Barrett and his handler, Officer Steve Coultrup, have gotten to know each other over a month of daily ride-alongs – during which Barrett mostly stayed in the car – followed by five weeks of training and bonding with the help of a professional K9 handler in Novato. April 2 was their first day on patrol together.
“He’s still a pup, so he’s playful,” Coultrup said. “He’s really attached to me and he’s already part of our family. My wife loves him and my daughter loves him.”

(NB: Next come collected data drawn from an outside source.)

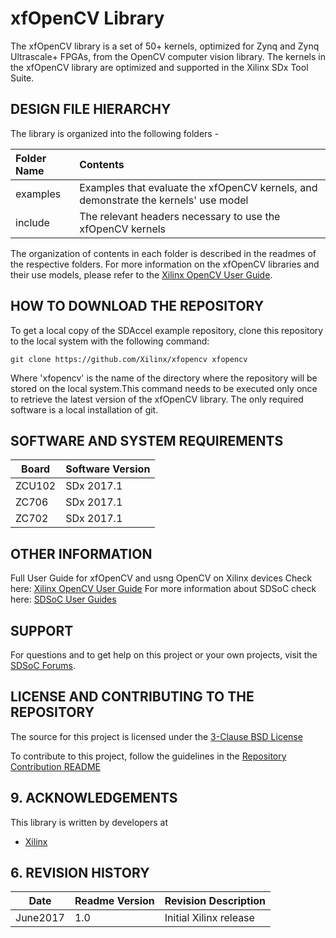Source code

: xfOpenCV Library 
======================
The xfOpenCV library is a set of 50+ kernels, optimized for Zynq and Zynq Ultrascale+ FPGAs, from the OpenCV computer vision library. The kernels in the xfOpenCV library are optimized and supported in the Xilinx SDx Tool Suite. 

## DESIGN FILE HIERARCHY
The library is organized into the following folders - 

| Folder Name | Contents |
| :------------- | :------------- |
| examples | Examples that evaluate the xfOpenCV kernels, and demonstrate the kernels' use model |
| include | The relevant headers necessary to use the xfOpenCV kernels |

The organization of contents in each folder is described in the readmes of the respective folders.
For more information on the xfOpenCV libraries and their use models, please refer to the [Xilinx OpenCV User Guide][].

## HOW TO DOWNLOAD THE REPOSITORY
To get a local copy of the SDAccel example repository, clone this repository to the local system with the following command:
```
git clone https://github.com/Xilinx/xfopencv xfopencv
```
Where 'xfopencv' is the name of the directory where the repository will be stored on the local system.This command needs to be executed only once to retrieve the latest version of the xfOpenCV library. The only required software is a local installation of git.

## SOFTWARE AND SYSTEM REQUIREMENTS
Board | Software Version |
------|----------------- |
ZCU102 | SDx 2017.1 |
ZC706 | SDx 2017.1 |
ZC702 | SDx 2017.1 |

## OTHER INFORMATION
Full User Guide for xfOpenCV and usng OpenCV on Xilinx devices Check here: 
[Xilinx OpenCV User Guide][]
For more information about SDSoC check here:
[SDSoC User Guides][]

## SUPPORT
For questions and to get help on this project or your own projects, visit the [SDSoC Forums][].

## LICENSE AND CONTRIBUTING TO THE REPOSITORY
The source for this project is licensed under the [3-Clause BSD License][]

To contribute to this project, follow the guidelines in the [Repository Contribution README][]

## 9. ACKNOWLEDGEMENTS
This library is written by developers at
- [Xilinx](http://www.xilinx.com)

## 6. REVISION HISTORY

Date    | Readme Version | Revision Description
--------|----------------|-------------------------
June2017 | 1.0            | Initial Xilinx release



[SDSoC Forums]: https://forums.xilinx.com/t5/SDSoC-Development-Environment/bd-p/sdsoc
[SDSoC User Guides]: https://www.xilinx.com/support/documentation/sw_manuals/xilinx2017_1/ug1027-sdsoc-user-guide.pdf
[3-Clause BSD License]: LICENSE.txt
[Repository Contribution README]: CONTRIBUTING.md
[Xilinx OpenCV User Guide]: https://www.xilinx.com/support/documentation/sw_manuals/xilinx2017_1/ug1027-sdsoc-user-guide.pdf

Part of the training involved teaching Barrett to protect Coultrup. So while it’s perfectly safe to pet Barrett if Coultrup says it’s OK, it’s best not to make any quick movements toward Coultrup – even a friendly slap on the back – that Barrett might mistake for an attack on his best friend.
“He is very protective of me, and he may not know that someone just wants to pat me on the back and say hi,” he said. “But I’m happy to introduce him and let people pet him.”
Barrett replaces Djino, a Belgian Malinois who’s enjoying retirement at the home of his handler, Officer Steve Peterson, after almost seven years with the St. Helena Police Department.
It’s standard for police dogs to live with their handlers. When he’s off duty, Barrett interacts well with Coultrup’s wife, daughter and their Boston terrier, who’s already become Barrett’s back-yard playmate.
“When we’re off work, he’s kind of a big goofball, but he’s got a really good switch where when it’s time to work he gets serious,” Coultrup said. “He gets fired up in the mornings. He knows it’s time to go to work.”
Coultrup said he’s “always been a dog person,” so he was happy to sign up for the K9 assignment, knowing it would be a long-term commitment.
“I worked with Steve quite a bit with Djino,” Coultrup said. “I thought it be really interesting to discover a whole new aspect of the job by trying something different like this.”